5.                  Did the employer discriminate against Allen by providing an unfavorable performance appraisal and changing Allen’s performance appraisal during the appeal process of her performance evaluation?

The Commission held the allegation claiming the employer interfered with Allen’s rights by conducting an internal investigation was not properly before the Examiner and therefore sustained the Examiner’s decision to dismiss that allegation.

The Commission also held the Examiner’s remedy did not make the employees whole for the employer’s unlawful acts and ordered the employer to make the employees’ wages and benefits whole for the unlawful unilateral change. The Commission ordered the employer to “Ascertain the employees who would have worked overtime but for the employer’s unlawful unilateral change and make those employees whole for the loss of overtime work opportunities by payment of overtime wages and benefits.”

The Commission reversed the Examiner’s decision finding Allen was not engaged in protected activity at the November 16, 2015, meeting and the employer’s decision to end Allen’s lead status following that meeting was based upon her protected activity. To make Allen whole, the Commission ordered the employer to pay Allen wages and benefits lost from the time it removed her lead status on November 19, 2015, until the lead status was scheduled to end on December 31, 2015.

The Commission found the employer discriminated against Allen when it subjected her to an internal investigation because of her protected union activity at the November 16, 2015, unit meeting and issued a written reprimand and ordered the employer to destroy the internal investigation file and written reprimand.

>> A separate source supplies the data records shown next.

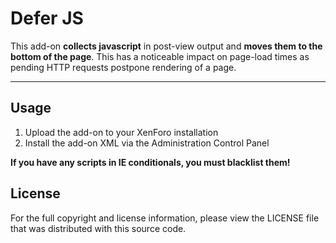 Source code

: Defer JS
========
This add-on **collects javascript** in post-view output and **moves them to the
bottom of the page**. This has a noticeable impact on page-load times as pending
HTTP requests postpone rendering of a page.

-------------------------------------------------------------------------------

Usage
-----
1. Upload the add-on to your XenForo installation
2. Install the add-on XML via the Administration Control Panel

**If you have any scripts in IE conditionals, you must blacklist them!**

License
-------
For the full copyright and license information, please view the LICENSE file
that was distributed with this source code.
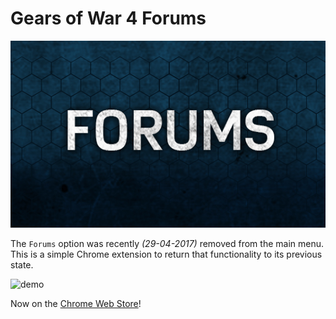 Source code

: # Gears of War 4 Forums

![forum-tile](https://github.com/TheanosLearning/Gears4Forums/raw/master/images/forums_tile.png)

The `Forums` option was recently _(29-04-2017)_ removed from the main menu. This is a simple Chrome extension to return that functionality to its previous state.

![demo](https://media.giphy.com/media/IhMgQ60IioWly/giphy.gif)

Now on the [Chrome Web Store](https://chrome.google.com/webstore/detail/gears-of-war-4-forums/gnnnghjolkebfmgablmplcboppcadiid)!
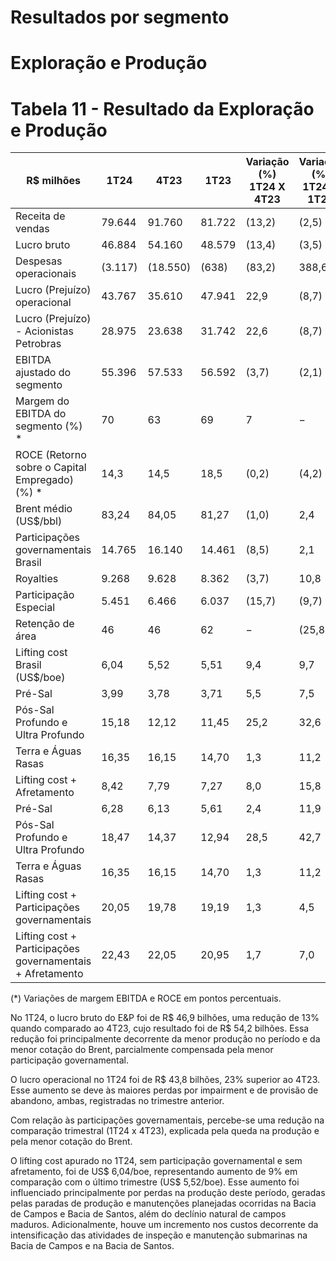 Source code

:# Resultados por segmento

# Exploração e Produção

# Tabela 11 - Resultado da Exploração e Produção

|R$ milhões|1T24|4T23|1T23|Variação (%) 1T24 X 4T23|Variação (%) 1T24 X 1T23|
|---|---|---|---|---|---|
|Receita de vendas|79.644|91.760|81.722|(13,2)|(2,5)|
|Lucro bruto|46.884|54.160|48.579|(13,4)|(3,5)|
|Despesas operacionais|(3.117)|(18.550)|(638)|(83,2)|388,6|
|Lucro (Prejuízo) operacional|43.767|35.610|47.941|22,9|(8,7)|
|Lucro (Prejuízo) - Acionistas Petrobras|28.975|23.638|31.742|22,6|(8,7)|
|EBITDA ajustado do segmento|55.396|57.533|56.592|(3,7)|(2,1)|
|Margem do EBITDA do segmento (%) *|70|63|69|7|−|
|ROCE (Retorno sobre o Capital Empregado) (%) *|14,3|14,5|18,5|(0,2)|(4,2)|
|Brent médio (US$/bbl)|83,24|84,05|81,27|(1,0)|2,4|
|Participações governamentais Brasil|14.765|16.140|14.461|(8,5)|2,1|
|Royalties|9.268|9.628|8.362|(3,7)|10,8|
|Participação Especial|5.451|6.466|6.037|(15,7)|(9,7)|
|Retenção de área|46|46|62|−|(25,8)|
|Lifting cost Brasil (US$/boe)|6,04|5,52|5,51|9,4|9,7|
|Pré-Sal|3,99|3,78|3,71|5,5|7,5|
|Pós-Sal Profundo e Ultra Profundo|15,18|12,12|11,45|25,2|32,6|
|Terra e Águas Rasas|16,35|16,15|14,70|1,3|11,2|
|Lifting cost + Afretamento|8,42|7,79|7,27|8,0|15,8|
|Pré-Sal|6,28|6,13|5,61|2,4|11,9|
|Pós-Sal Profundo e Ultra Profundo|18,47|14,37|12,94|28,5|42,7|
|Terra e Águas Rasas|16,35|16,15|14,70|1,3|11,2|
|Lifting cost + Participações governamentais|20,05|19,78|19,19|1,3|4,5|
|Lifting cost + Participações governamentais + Afretamento|22,43|22,05|20,95|1,7|7,0|

(*) Variações de margem EBITDA e ROCE em pontos percentuais.

No 1T24, o lucro bruto do E&P foi de R$ 46,9 bilhões, uma redução de 13% quando comparado ao 4T23, cujo resultado foi de R$ 54,2 bilhões. Essa redução foi principalmente decorrente da menor produção no período e da menor cotação do Brent, parcialmente compensada pela menor participação governamental.

O lucro operacional no 1T24 foi de R$ 43,8 bilhões, 23% superior ao 4T23. Esse aumento se deve às maiores perdas por impairment e de provisão de abandono, ambas, registradas no trimestre anterior.

Com relação às participações governamentais, percebe-se uma redução na comparação trimestral (1T24 x 4T23), explicada pela queda na produção e pela menor cotação do Brent.

O lifting cost apurado no 1T24, sem participação governamental e sem afretamento, foi de US$ 6,04/boe, representando aumento de 9% em comparação com o último trimestre (US$ 5,52/boe). Esse aumento foi influenciado principalmente por perdas na produção deste período, geradas pelas paradas de produção e manutenções planejadas ocorridas na Bacia de Campos e Bacia de Santos, além do declínio natural de campos maduros. Adicionalmente, houve um incremento nos custos decorrente da intensificação das atividades de inspeção e manutenção submarinas na Bacia de Campos e na Bacia de Santos. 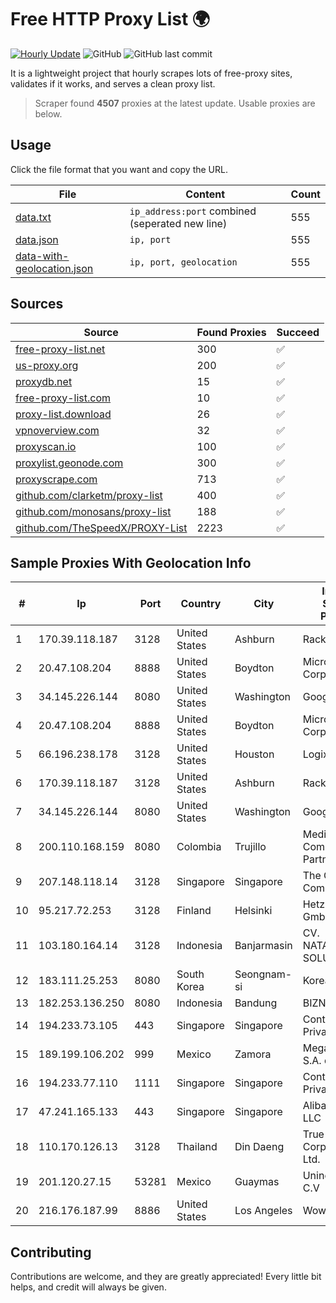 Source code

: 
# Free HTTP Proxy List 🌍

[![Hourly Update](https://github.com/mertguvencli/http-proxy-list/actions/workflows/main.yml/badge.svg?branch=main)](https://github.com/mertguvencli/http-proxy-list/actions/workflows/main.yml)
![GitHub](https://img.shields.io/github/license/mertguvencli/http-proxy-list)
![GitHub last commit](https://img.shields.io/github/last-commit/mertguvencli/http-proxy-list)

It is a lightweight project that hourly scrapes lots of free-proxy sites, validates if it works, and serves a clean proxy list.


> Scraper found **4507** proxies at the latest update. Usable proxies are below.

## Usage

Click the file format that you want and copy the URL.


|File|Content|Count|
|----|-------|-----|
|[data.txt](https://raw.githubusercontent.com/mertguvencli/http-proxy-list/main/proxy-list/data.txt)|`ip_address:port` combined (seperated new line)|555|
|[data.json](https://raw.githubusercontent.com/mertguvencli/http-proxy-list/main/proxy-list/data.json)|`ip, port`|555|
|[data-with-geolocation.json](https://raw.githubusercontent.com/mertguvencli/http-proxy-list/main/proxy-list/data-with-geolocation.json)|`ip, port, geolocation`|555|

## Sources

|Source|Found Proxies|Succeed|
|------|-------------|-------|
|[free-proxy-list.net](https://free-proxy-list.net)|300|✅|
|[us-proxy.org](https://www.us-proxy.org)|200|✅|
|[proxydb.net](http://proxydb.net)|15|✅|
|[free-proxy-list.com](https://free-proxy-list.com/?page=&port=&type%5B%5D=http&type%5B%5D=https&up_time=0&search=Search)|10|✅|
|[proxy-list.download](https://www.proxy-list.download/HTTP)|26|✅|
|[vpnoverview.com](https://vpnoverview.com/privacy/anonymous-browsing/free-proxy-servers)|32|✅|
|[proxyscan.io](https://www.proxyscan.io)|100|✅|
|[proxylist.geonode.com](https://proxylist.geonode.com/api/proxy-list?limit=300&page=1&sort_by=lastChecked&sort_type=desc&protocols=http,https)|300|✅|
|[proxyscrape.com](https://api.proxyscrape.com/v2/?request=displayproxies&protocol=http&timeout=10000&country=all&ssl=all&anonymity=all)|713|✅|
|[github.com/clarketm/proxy-list](https://raw.githubusercontent.com/clarketm/proxy-list/master/proxy-list-raw.txt)|400|✅|
|[github.com/monosans/proxy-list](https://raw.githubusercontent.com/monosans/proxy-list/main/proxies/http.txt)|188|✅|
|[github.com/TheSpeedX/PROXY-List](https://raw.githubusercontent.com/TheSpeedX/PROXY-List/master/http.txt)|2223|✅|


## Sample Proxies With Geolocation Info

|#|Ip|Port|Country|City|Internet Service Provider|
|-|--|----|-------|----|-------------------------|
|1|170.39.118.187|3128|United States|Ashburn|Rackdog, LLC|
|2|20.47.108.204|8888|United States|Boydton|Microsoft Corporation|
|3|34.145.226.144|8080|United States|Washington|Google LLC|
|4|20.47.108.204|8888|United States|Boydton|Microsoft Corporation|
|5|66.196.238.178|3128|United States|Houston|Logix|
|6|170.39.118.187|3128|United States|Ashburn|Rackdog, LLC|
|7|34.145.226.144|8080|United States|Washington|Google LLC|
|8|200.110.168.159|8080|Colombia|Trujillo|Media Commerce Partners S.A|
|9|207.148.118.14|3128|Singapore|Singapore|The Constant Company|
|10|95.217.72.253|3128|Finland|Helsinki|Hetzner Online GmbH|
|11|103.180.164.14|3128|Indonesia|Banjarmasin|CV. NATANETWORK SOLUTION|
|12|183.111.25.253|8080|South Korea|Seongnam-si|Korea Telecom|
|13|182.253.136.250|8080|Indonesia|Bandung|BIZNET|
|14|194.233.73.105|443|Singapore|Singapore|Contabo Asia Private Limited|
|15|189.199.106.202|999|Mexico|Zamora|Mega Cable, S.A. de C.V.|
|16|194.233.77.110|1111|Singapore|Singapore|Contabo Asia Private Limited|
|17|47.241.165.133|443|Singapore|Singapore|Alibaba.com LLC|
|18|110.170.126.13|3128|Thailand|Din Daeng|True Internet Corporation CO. Ltd.|
|19|201.120.27.15|53281|Mexico|Guaymas|Uninet S.A. de C.V|
|20|216.176.187.99|8886|United States|Los Angeles|Wowrack.com|



## Contributing

Contributions are welcome, and they are greatly appreciated! Every
little bit helps, and credit will always be given.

Finally, because the Commission found that Allen was engaged in protected activity at the November 16, 2015, meeting, the Commission remanded the matter to the Examiner to make sufficient findings and apply the legal standard to determine if the employer discriminated against Allen by providing an unfavorable performance appraisal and changing Allen’s performance appraisal during the appeal process of her performance evaluation.

Examiner’s Second Decision

On remand to determine if the employer discriminated against Allen by providing an unfavorable performance appraisal and changing Allen’s performance appraisal during the appeal process of her performance evaluation, the Examiner fount the union established its prima facie case. Allen was engaged in protected activity during a November 16, 2015, unit meeting and the employer’s appraisal of Allen on March 16, 2016, deprived Allen of an ascertainable right, benefit, or status. The examiner also found the employer’s actions were causally connected to Allen’s protected activity.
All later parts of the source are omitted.